The MHC class I-restricted T cell response to Sendai virus infection in C57BL/6 mice: a single immunodominant epitope elicits an extremely diverse repertoire of T cells

Abstract

We have used Sendai virus infection of C57BL/6 mice as a model with which to study the T cell response to a single MHC class I epitope. Cells taken from the bronchoalveolar lavage or restimulated in vitro from the mediastinal lymph nodes of virus-infected mice were strongly cytotoxic for a single nucleoprotein epitope, NP324-332/Kb. To correlate TCR usage with specificity for the immunodominant epitope, we generated T cell hybridomas from the bronchoalveolar lavage and mediastinal lymph node cells of C57BL/6 mice at the peak of infection.
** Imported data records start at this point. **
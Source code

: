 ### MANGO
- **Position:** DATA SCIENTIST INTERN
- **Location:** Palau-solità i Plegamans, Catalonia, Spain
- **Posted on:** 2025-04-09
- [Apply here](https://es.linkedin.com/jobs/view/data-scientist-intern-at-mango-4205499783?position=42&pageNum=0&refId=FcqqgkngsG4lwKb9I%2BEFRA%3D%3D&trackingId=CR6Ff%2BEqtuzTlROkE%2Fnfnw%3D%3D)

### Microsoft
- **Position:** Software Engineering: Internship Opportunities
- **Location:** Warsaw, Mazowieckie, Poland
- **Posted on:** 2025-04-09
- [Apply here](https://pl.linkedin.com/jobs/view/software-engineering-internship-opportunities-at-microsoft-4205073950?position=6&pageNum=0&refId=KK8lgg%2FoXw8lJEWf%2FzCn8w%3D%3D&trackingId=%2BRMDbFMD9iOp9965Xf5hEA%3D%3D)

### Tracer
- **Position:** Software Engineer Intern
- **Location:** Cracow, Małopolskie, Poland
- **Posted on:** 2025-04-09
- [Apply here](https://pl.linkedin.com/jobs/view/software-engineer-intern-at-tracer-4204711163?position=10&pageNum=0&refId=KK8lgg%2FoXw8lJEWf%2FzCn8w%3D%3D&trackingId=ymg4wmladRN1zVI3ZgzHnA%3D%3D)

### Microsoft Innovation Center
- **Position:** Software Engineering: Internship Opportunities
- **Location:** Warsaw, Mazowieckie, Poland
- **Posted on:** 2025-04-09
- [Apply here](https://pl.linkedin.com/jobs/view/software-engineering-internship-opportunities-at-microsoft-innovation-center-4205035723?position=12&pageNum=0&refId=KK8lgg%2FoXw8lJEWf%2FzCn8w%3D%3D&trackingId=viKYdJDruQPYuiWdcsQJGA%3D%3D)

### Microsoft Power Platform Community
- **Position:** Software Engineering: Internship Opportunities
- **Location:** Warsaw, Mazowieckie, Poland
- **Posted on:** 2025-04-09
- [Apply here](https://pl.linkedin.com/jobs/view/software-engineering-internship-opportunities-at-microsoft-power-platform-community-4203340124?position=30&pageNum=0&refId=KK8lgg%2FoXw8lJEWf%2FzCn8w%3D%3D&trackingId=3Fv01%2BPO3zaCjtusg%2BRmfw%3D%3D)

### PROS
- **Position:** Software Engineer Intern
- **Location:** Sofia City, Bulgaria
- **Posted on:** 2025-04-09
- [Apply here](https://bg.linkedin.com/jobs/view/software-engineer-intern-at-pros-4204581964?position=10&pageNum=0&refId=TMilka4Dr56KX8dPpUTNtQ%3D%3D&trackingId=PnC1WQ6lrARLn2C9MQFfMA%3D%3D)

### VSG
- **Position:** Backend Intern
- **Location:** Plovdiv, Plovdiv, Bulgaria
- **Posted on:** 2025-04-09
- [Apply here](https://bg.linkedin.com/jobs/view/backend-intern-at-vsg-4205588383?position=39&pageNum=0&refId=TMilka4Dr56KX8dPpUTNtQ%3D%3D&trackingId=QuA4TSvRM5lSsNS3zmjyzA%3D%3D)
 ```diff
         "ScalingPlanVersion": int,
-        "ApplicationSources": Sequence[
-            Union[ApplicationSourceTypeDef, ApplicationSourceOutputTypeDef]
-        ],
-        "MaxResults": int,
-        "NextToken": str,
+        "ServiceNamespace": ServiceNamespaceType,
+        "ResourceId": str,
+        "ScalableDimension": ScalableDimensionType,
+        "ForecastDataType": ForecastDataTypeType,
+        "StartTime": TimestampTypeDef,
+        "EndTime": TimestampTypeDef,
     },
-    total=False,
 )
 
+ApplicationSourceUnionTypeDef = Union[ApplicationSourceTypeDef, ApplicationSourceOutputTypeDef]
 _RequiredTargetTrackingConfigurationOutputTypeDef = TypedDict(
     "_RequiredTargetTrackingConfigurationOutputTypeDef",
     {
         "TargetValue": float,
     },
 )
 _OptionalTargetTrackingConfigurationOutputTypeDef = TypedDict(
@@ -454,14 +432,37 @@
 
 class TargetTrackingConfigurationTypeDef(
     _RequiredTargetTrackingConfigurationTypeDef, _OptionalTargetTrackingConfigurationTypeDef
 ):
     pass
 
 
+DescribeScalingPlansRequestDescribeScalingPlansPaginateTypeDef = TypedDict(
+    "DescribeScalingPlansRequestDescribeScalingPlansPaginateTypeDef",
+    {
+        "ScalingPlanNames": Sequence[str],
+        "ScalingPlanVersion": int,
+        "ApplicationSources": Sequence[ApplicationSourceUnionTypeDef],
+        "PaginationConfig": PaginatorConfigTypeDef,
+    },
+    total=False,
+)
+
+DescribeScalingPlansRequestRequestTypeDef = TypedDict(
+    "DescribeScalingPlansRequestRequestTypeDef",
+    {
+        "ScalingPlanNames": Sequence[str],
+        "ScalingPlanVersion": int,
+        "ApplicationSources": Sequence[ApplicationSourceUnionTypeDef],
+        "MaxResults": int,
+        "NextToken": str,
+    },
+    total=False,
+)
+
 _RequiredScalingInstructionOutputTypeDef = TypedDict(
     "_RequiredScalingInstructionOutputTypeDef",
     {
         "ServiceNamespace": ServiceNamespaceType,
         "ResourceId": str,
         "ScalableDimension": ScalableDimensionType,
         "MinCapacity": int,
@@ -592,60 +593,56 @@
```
Altogether, 20 hybridomas were identified that specifically secreted IL-2 in response to NP324-332-pulsed L929-Kb cells. TCR usage in this panel of hybridomas was extremely diverse. Over half of the available J beta and V beta elements present in the C57BL/6 strain of mouse were represented in the hybridomas. Similarly, V alpha usage was also diverse and all 12 of the alpha chains sequenced used distinct J alpha elements. The only relatively conserved feature of the TCR in these hybridomas was the presence of an arginine residue in the junctions of 70% of the beta chains. These data demonstrate that a diverse repertoire of TCR is able to recognize a single MHC class I epitope. Moreover, the data demonstrate that mice make use of this potential diversity in the primary response to a natural viral infection.